Time separated them from each other. In the first few months after the calamity, these young men, still mostly children, who were thrown on the sidewalks of Paris, squeezed against each other and huddled together with great love and caring. These Armenian boys who had been snatched from their birthplaces, families, futures, had in those days leaned against each other, having lost their way, until some time passed for them to start taking some steps, until the moustaches grew. The rolling years, however, gradually separated them from each other. The characters which were being formed got farther apart from the blowing winds of dividing roads, and the difficulty of earning a living, the demands of life, and specially that fast-moving life which blew on this weak group and scattered them; the feathers flew. Marianne with her irresistible charm approached every single one of them, and by attracting them took them here and there. Here or there, the victor was always the same; always the same Nenette, the grand daughter of the Manons, Ninons, Nanans. Some married, many lived with girlfriends, the Armenian church became empty, the number of letters which were sent became less, and of course, far away, mothers cried.

Now only small groups are left, composed of true, sincere friends, in the union of whose souls glimmers the Armenianness, discolored from the downward vortex of fading away. It glimmers until it dies.

So it was that kind of a group that these five had formed, whose meeting today was almost certainly the last. The last, because Misak will leave. Even while earning his daily living, he attended with great sacrifices the classes of the dental school and was finally able to receive his diploma. And now he was leaving to Marseilles to work with his uncle who was a shoemaker there. Also Peter was leaving. When, where, to do what? Not one explanation. Peter of course could not lower himself by confessing, even to his friends, that he was running after Nenette. Yes, from the day after the event Peter had been waiting, with gradually increasing impatience, Nenette's approaching footsteps, Nenette's approaching fragrance. He waited, waited throbbing, suffering, with love, but she did not come, she did not return. And gradually his missing her, which in the absence of that blonde head was taking more form, color and fragrance, easily spread defenseless thoughts. Therefore, the enlarged and exaggerated contemplations, by getting farther to serve a second purpose, left the young man alone with himself, with his love, with his beloved Nenette. Now his energy is exhausted, his pride is exhausted, and he will run after her increasing warmth. What would they do? Hratch knows how to cook Eastern dishes very well, with a lot of grease, a few franks, silly jokes. Really, in this two-room apartment of his everything shouts the absence of a woman, but being a man, he had been unusually tidy in preparing the dinner table which now had the appearance of a pile of ruins. Dishes, leftover foods, desserts mixed together, half-full glasses, torn pieces of bread and on the floor, bottles of wine rolling under the feet.

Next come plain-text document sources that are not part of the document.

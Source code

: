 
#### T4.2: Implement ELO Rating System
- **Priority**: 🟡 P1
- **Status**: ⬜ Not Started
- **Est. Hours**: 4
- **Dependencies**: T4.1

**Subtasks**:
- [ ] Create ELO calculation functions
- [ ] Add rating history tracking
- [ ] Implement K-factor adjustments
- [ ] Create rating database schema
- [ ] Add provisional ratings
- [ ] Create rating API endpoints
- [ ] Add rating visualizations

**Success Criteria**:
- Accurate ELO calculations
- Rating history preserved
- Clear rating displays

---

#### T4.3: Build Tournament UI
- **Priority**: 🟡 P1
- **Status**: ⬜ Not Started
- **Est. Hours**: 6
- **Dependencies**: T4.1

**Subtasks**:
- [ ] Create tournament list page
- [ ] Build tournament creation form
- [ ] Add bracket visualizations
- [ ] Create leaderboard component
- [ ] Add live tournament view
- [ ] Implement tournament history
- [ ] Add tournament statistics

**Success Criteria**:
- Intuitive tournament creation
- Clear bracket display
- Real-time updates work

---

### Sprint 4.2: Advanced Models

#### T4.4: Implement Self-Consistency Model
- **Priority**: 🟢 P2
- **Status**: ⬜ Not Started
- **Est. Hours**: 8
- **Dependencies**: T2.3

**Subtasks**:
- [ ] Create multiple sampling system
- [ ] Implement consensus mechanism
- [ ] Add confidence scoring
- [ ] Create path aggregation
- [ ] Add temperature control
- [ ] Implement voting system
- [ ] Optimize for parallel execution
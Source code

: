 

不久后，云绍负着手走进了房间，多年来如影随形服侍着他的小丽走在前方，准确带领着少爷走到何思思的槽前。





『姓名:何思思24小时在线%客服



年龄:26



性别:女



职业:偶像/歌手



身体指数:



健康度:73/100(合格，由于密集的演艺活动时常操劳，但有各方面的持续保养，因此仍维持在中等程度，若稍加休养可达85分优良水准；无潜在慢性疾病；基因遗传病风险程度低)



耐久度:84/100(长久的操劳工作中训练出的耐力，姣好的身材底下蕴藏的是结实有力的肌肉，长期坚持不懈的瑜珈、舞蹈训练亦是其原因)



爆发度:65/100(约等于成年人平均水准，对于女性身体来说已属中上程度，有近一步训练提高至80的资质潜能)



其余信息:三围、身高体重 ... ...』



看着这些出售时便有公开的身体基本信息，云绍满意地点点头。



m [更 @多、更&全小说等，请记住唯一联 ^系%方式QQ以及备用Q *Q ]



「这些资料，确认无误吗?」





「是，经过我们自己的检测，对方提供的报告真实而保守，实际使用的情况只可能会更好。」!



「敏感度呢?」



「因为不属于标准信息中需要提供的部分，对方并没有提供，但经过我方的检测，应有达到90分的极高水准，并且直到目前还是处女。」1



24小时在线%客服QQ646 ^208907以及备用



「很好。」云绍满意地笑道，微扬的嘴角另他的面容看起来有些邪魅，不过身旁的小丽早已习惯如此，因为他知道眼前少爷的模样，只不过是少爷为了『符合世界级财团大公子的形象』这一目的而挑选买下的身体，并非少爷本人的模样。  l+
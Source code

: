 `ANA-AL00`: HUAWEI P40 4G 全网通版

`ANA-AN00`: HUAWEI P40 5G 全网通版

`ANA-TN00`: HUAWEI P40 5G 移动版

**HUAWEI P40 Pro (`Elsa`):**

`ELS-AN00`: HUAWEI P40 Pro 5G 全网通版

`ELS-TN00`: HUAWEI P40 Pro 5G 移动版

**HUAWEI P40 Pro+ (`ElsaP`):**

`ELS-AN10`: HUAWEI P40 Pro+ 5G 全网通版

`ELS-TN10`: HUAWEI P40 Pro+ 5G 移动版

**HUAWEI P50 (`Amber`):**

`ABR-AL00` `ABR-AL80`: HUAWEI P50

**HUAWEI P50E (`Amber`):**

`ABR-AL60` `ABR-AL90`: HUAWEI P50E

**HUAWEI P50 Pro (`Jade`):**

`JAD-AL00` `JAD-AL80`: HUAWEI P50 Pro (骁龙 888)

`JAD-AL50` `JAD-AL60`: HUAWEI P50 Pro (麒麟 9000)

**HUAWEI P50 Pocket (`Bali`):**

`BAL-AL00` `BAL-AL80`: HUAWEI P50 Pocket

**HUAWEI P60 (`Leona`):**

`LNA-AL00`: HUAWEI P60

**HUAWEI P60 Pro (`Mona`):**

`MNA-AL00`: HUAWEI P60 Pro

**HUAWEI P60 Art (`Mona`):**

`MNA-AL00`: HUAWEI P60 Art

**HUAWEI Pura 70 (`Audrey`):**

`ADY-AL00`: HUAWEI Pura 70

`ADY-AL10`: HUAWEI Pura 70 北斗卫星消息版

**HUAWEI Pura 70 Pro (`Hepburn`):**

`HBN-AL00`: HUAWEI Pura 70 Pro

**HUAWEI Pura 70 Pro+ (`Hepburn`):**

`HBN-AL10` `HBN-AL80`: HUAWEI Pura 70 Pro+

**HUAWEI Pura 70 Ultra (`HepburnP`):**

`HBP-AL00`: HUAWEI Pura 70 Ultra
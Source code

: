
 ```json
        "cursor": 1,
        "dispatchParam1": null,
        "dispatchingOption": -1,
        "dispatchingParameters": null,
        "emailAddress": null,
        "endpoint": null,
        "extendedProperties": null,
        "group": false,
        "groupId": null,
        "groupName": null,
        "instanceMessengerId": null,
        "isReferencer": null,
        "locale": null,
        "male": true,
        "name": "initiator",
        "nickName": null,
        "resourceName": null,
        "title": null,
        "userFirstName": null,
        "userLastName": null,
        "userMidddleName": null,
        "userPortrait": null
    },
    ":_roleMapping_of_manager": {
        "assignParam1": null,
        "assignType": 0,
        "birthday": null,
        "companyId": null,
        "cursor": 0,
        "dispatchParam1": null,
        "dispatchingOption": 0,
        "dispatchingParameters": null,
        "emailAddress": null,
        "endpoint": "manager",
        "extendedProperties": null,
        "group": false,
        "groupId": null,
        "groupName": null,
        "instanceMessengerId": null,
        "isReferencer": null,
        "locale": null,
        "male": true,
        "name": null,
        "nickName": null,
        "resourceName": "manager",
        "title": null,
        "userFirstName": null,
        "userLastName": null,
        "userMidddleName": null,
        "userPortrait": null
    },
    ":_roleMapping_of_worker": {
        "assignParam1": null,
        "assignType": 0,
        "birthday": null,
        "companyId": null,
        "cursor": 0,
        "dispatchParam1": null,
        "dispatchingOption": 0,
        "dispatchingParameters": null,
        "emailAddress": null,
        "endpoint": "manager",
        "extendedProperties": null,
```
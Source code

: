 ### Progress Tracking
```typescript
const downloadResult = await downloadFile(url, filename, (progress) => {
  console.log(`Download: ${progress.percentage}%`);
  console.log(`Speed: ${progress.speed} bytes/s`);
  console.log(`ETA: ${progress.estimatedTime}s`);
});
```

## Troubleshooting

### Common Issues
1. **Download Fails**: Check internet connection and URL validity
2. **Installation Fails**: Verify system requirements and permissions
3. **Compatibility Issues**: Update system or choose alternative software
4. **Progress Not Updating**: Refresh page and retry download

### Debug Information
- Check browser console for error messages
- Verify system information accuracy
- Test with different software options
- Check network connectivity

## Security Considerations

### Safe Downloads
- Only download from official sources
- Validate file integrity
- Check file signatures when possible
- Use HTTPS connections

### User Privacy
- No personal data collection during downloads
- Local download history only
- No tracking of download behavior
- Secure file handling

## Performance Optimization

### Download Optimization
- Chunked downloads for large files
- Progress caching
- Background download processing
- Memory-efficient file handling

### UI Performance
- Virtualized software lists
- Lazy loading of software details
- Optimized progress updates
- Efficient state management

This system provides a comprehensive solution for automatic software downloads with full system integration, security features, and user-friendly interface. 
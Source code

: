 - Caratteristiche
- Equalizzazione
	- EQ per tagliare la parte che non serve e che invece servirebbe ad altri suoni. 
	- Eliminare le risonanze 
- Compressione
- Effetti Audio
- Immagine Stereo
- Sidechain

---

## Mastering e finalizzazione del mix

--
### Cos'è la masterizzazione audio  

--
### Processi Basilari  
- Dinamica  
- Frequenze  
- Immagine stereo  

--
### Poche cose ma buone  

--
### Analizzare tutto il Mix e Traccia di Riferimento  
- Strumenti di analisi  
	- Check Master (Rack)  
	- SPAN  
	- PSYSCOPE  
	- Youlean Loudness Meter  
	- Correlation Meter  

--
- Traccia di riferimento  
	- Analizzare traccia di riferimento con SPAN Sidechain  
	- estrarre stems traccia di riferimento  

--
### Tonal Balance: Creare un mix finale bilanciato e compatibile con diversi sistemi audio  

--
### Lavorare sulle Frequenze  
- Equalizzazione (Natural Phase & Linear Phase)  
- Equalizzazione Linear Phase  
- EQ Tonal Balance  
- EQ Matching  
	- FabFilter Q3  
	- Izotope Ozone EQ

They ate, became full, drank, became satiated. The bodies were already poised around the table, the chairs rumbled and the cigarette smoke was rising. Every time when they gathered together like that in Hratch's room, first they talked about letters received from home, and about work, they told each other stories about girls, love affairs, and then argued for a long time about the latest crimes and trials which had taken place in Paris, to end them all with songs. The song which followed the first glasses of wine was: 'I loved a pair of eyes', and that muffled chorus ended with 'Her Yer Karanlek'. Now they are silent. It's Souren who will speak. His eyes which had become smaller were shining in an unusual way, and the way he had his fingers buried in his hair betrayed his state. Among the five he was the young man with the highest intellect. His friends had a certain awe and admiration for his large intellectual supply, which seemed to rule over those boys' eyes with its hidden knowledge. He was destined to become a perfect writer, but one who does not write because he reads and he smiles. He very rarely expresses himself in this company, where he comes to satisfy a neighborly feeling different from intellectual relations. But the wine seemed to have made him weaker and it gave a surprising sincerity to his voice. He let his thoughts out freely, unbridled, gave them thrust, accelerated them and let them become more powerful and accented by the heat. Souren stared at Peter in an oblique way and said:

"And you didn't turn out to be a man, pooh...! Photographer, photographer...! Not worth a dime. We have had photographers in every country and we have good photographers, masters of forms, but where is the essential, the highest, the beautiful? You are the perfect embodiment of the Armenian nation. The Armenians have good painters, but no art; good actors but no playwriting; passengers who don't know about getting tired, never a captain; The Armenians have splendid poets, but no literature; gods, but no mythology. saintly revolutionaries, but no revolution; the Armenians have had freedoms, but never independence."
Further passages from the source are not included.